**Directions**
Search the entries for lines that contain the word "described", and report each one found.

**Given information**
• • •

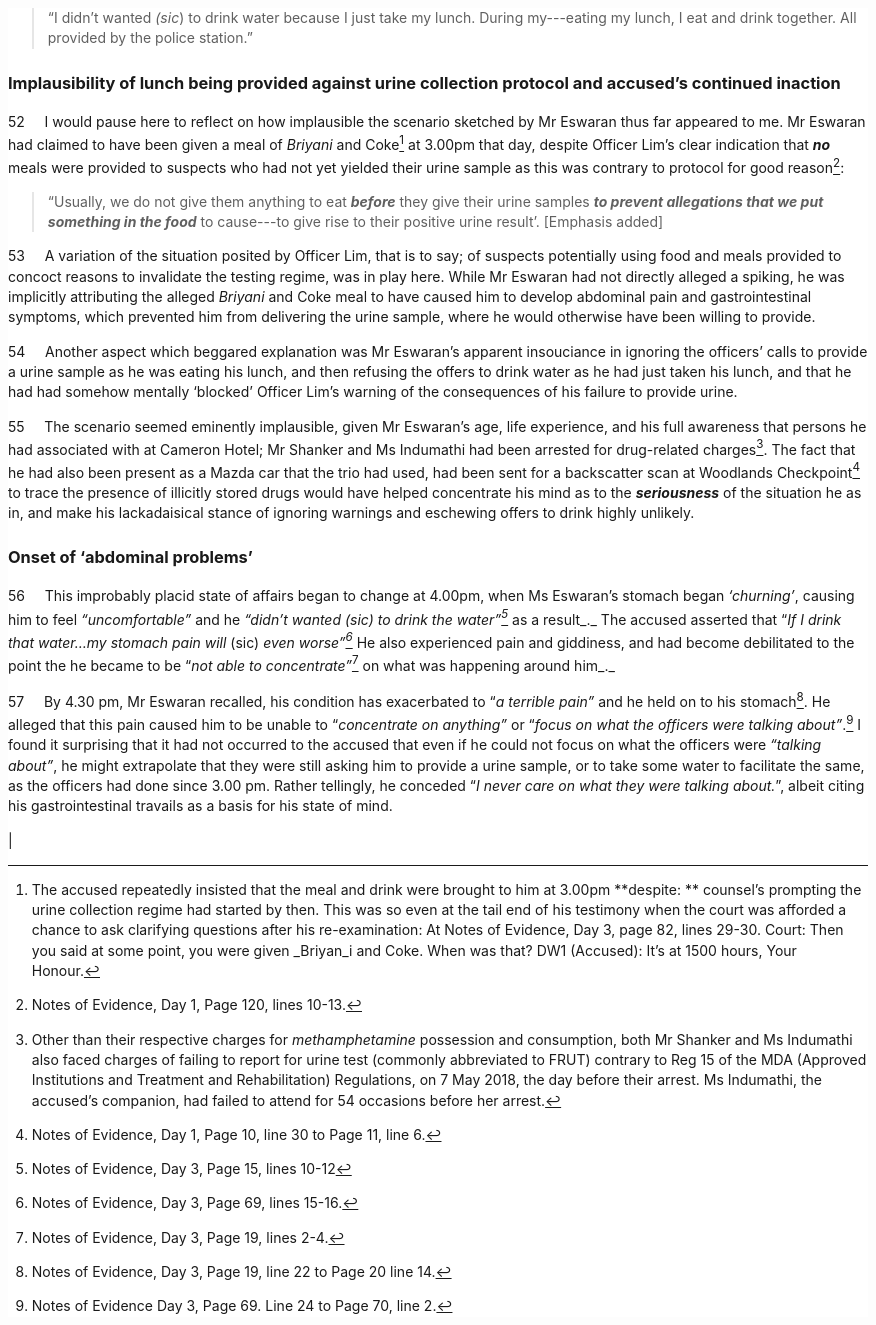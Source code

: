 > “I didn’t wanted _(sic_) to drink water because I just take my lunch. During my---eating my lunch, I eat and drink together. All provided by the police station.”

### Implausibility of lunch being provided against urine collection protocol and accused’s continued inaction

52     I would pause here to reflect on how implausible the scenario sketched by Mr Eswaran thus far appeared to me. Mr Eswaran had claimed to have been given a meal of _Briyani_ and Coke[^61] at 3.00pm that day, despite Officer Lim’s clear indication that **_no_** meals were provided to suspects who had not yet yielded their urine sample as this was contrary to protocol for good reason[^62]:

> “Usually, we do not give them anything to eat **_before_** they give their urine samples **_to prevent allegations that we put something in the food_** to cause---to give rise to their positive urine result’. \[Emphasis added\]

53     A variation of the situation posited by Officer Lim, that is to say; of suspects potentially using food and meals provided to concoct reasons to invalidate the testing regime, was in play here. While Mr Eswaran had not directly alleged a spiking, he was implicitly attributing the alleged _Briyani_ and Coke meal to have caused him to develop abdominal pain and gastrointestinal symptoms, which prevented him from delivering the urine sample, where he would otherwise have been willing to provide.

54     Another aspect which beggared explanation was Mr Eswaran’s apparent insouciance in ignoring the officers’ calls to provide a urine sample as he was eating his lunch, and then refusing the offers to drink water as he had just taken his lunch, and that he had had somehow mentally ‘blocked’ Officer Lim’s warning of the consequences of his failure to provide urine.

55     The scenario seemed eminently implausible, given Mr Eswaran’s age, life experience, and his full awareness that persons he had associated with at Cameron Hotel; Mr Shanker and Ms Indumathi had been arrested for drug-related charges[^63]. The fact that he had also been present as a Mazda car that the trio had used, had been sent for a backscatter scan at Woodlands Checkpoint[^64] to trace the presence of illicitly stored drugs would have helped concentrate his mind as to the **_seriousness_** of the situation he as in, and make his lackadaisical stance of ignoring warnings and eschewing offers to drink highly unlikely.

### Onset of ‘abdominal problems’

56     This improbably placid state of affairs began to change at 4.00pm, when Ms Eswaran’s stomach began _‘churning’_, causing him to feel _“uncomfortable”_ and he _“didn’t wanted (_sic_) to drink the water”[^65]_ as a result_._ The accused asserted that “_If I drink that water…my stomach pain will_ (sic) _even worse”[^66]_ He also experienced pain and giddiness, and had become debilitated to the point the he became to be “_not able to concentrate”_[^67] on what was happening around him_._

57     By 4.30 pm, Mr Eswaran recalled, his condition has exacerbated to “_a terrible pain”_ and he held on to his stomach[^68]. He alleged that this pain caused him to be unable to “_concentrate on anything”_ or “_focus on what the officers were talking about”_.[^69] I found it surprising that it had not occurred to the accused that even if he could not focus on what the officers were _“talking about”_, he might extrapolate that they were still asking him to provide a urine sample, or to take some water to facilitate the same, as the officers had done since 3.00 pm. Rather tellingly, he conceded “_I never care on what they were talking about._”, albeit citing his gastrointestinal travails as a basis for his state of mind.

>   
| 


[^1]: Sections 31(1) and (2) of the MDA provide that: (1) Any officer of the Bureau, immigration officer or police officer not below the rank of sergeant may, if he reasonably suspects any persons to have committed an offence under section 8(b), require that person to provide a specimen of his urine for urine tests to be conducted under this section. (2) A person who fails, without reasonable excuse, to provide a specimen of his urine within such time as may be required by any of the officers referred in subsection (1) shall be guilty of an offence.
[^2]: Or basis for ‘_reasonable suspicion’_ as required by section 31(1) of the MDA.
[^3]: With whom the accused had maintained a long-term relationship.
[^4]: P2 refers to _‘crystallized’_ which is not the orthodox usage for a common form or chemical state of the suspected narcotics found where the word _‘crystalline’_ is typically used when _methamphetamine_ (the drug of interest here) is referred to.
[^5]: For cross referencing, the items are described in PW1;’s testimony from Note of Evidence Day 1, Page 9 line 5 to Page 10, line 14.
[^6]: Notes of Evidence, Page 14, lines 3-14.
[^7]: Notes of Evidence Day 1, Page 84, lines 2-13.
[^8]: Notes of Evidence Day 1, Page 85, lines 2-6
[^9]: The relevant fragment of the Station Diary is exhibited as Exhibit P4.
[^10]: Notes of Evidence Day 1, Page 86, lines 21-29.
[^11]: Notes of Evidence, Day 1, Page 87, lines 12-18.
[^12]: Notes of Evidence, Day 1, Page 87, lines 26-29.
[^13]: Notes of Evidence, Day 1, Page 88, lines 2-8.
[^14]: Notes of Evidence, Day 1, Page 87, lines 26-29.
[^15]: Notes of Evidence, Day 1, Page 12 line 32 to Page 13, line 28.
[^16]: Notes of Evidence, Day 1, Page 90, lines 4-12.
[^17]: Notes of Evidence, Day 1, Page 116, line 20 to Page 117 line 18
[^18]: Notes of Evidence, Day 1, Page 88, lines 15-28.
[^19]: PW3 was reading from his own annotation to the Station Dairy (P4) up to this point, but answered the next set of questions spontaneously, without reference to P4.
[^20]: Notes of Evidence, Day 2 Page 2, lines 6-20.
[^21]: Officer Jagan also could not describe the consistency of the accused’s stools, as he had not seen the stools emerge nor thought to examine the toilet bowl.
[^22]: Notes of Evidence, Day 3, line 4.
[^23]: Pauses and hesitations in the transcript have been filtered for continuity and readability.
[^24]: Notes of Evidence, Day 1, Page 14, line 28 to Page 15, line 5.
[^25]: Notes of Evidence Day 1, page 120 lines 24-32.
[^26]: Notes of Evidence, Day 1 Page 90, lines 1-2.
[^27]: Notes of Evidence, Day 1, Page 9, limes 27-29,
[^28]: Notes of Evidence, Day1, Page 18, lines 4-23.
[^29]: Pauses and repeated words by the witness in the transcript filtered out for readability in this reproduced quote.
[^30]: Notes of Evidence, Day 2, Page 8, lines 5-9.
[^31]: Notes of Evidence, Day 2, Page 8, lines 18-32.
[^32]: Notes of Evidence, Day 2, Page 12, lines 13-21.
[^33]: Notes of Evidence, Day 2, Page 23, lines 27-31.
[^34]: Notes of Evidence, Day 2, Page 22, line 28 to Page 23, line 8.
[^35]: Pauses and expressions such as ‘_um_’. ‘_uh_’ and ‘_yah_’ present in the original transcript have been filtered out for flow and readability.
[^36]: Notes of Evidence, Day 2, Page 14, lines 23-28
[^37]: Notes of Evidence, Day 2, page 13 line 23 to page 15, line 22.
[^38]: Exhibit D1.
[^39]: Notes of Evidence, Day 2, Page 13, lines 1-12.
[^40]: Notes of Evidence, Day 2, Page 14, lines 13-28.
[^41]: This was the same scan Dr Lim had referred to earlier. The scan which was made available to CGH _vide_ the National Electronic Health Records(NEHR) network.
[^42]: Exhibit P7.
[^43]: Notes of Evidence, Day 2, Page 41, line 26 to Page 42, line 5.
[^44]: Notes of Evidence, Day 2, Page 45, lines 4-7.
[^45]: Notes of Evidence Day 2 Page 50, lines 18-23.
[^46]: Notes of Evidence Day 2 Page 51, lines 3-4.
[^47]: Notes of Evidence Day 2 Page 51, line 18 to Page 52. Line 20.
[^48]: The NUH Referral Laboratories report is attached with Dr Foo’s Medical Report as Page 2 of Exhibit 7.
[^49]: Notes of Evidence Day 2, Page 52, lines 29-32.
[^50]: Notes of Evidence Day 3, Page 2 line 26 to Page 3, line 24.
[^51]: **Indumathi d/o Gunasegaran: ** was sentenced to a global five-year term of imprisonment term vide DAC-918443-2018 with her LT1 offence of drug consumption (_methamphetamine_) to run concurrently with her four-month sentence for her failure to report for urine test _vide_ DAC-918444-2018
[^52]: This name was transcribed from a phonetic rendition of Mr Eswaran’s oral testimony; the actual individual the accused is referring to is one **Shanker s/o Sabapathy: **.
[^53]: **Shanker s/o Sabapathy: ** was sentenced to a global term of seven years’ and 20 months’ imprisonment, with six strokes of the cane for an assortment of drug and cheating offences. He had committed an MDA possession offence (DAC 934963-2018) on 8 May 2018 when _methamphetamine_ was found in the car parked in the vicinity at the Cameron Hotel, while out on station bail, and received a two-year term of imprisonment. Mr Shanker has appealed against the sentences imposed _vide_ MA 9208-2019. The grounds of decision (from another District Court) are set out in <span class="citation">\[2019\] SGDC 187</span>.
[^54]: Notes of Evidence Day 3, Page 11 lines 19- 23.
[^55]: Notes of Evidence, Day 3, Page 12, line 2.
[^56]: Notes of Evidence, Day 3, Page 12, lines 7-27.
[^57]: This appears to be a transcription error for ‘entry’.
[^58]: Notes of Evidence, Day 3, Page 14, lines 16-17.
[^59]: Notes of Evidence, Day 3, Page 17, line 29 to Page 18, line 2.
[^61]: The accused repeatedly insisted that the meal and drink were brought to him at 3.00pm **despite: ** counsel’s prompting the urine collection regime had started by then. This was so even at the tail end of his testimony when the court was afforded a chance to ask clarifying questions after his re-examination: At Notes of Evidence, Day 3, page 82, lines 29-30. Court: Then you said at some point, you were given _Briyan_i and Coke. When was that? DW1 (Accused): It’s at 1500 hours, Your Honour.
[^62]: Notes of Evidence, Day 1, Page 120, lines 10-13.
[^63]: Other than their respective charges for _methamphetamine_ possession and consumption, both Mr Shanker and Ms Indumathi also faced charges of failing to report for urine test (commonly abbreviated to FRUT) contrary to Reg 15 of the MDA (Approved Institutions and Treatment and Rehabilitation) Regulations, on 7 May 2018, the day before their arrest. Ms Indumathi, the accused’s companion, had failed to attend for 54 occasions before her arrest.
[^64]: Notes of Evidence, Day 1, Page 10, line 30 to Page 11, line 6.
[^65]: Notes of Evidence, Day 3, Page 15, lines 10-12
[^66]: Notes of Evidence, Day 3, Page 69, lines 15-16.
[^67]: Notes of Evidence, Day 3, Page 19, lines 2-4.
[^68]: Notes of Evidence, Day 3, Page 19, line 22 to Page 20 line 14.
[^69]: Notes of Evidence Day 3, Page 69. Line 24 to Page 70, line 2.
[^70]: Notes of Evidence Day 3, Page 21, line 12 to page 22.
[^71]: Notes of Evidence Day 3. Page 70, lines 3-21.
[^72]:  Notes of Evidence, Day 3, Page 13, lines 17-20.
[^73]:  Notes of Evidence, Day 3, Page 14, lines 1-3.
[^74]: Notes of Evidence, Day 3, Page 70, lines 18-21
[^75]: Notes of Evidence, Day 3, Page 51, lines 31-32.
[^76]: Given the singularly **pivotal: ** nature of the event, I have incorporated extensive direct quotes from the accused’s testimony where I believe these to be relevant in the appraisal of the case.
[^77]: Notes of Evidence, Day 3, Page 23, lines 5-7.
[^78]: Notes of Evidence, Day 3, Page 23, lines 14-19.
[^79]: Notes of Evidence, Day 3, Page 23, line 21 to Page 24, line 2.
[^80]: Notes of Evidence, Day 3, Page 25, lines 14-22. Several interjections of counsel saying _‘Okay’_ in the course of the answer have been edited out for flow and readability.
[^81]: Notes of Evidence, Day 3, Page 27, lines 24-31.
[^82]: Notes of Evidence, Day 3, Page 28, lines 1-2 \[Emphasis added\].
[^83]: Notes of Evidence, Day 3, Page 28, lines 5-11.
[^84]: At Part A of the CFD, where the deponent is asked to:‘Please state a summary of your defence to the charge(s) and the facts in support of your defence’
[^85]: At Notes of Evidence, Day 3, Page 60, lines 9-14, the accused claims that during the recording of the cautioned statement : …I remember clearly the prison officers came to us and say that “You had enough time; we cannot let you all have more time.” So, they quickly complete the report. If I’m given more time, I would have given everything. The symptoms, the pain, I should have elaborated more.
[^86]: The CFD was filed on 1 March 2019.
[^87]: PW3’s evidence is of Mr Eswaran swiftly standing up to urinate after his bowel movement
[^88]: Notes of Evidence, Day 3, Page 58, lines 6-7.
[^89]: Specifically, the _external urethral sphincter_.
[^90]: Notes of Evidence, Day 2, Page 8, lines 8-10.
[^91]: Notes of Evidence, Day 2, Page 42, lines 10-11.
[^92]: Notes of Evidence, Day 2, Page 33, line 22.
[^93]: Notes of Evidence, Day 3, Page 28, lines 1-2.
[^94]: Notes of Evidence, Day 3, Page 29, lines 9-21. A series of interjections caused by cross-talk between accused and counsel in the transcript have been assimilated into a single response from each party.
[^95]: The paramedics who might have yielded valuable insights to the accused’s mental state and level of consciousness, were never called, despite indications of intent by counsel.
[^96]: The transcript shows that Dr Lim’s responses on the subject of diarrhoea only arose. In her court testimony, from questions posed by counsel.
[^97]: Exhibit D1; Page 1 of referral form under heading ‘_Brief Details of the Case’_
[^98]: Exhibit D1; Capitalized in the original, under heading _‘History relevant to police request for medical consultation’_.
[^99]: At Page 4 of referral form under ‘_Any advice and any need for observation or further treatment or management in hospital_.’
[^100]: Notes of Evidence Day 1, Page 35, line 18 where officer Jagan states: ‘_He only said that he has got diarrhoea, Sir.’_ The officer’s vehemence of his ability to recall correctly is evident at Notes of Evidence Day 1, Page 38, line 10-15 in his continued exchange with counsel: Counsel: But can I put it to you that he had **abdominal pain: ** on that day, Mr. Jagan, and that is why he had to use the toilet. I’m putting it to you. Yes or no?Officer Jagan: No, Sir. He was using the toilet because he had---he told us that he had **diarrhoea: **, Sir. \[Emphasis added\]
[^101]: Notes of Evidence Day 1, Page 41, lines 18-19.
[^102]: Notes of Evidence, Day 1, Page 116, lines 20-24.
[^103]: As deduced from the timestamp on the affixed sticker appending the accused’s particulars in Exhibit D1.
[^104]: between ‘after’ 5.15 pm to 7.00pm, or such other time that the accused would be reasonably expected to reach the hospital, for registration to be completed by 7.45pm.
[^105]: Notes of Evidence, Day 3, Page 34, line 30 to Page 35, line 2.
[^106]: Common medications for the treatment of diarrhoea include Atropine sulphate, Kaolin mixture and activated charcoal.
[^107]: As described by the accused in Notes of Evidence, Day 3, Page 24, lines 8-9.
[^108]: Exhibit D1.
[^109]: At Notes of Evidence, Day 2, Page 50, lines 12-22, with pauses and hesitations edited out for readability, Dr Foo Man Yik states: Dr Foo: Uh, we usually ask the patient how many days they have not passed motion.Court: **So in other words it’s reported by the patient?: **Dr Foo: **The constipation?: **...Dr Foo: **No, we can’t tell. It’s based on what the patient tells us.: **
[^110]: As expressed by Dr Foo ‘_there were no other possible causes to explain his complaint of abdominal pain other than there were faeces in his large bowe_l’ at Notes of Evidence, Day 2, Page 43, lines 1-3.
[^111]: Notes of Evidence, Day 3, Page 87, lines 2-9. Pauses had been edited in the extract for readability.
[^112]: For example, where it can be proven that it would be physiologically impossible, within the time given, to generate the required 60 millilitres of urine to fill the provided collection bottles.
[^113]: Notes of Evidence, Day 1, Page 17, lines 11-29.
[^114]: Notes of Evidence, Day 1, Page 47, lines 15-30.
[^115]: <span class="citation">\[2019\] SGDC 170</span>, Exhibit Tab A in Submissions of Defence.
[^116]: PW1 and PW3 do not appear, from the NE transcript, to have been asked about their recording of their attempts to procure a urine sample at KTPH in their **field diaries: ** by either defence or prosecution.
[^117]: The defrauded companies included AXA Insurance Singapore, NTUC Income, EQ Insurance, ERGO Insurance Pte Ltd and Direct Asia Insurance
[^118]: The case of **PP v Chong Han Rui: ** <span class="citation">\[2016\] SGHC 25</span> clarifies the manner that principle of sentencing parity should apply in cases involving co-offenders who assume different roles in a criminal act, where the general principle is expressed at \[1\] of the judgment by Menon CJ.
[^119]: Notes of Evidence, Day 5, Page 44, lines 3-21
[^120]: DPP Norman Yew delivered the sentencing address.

• • •

**Problem solution**
[^5]: For cross referencing, the items are described in PW1;’s testimony from Note of Evidence Day 1, Page 9 line 5 to Page 10, line 14.
[^107]: As described by the accused in Notes of Evidence, Day 3, Page 24, lines 8-9.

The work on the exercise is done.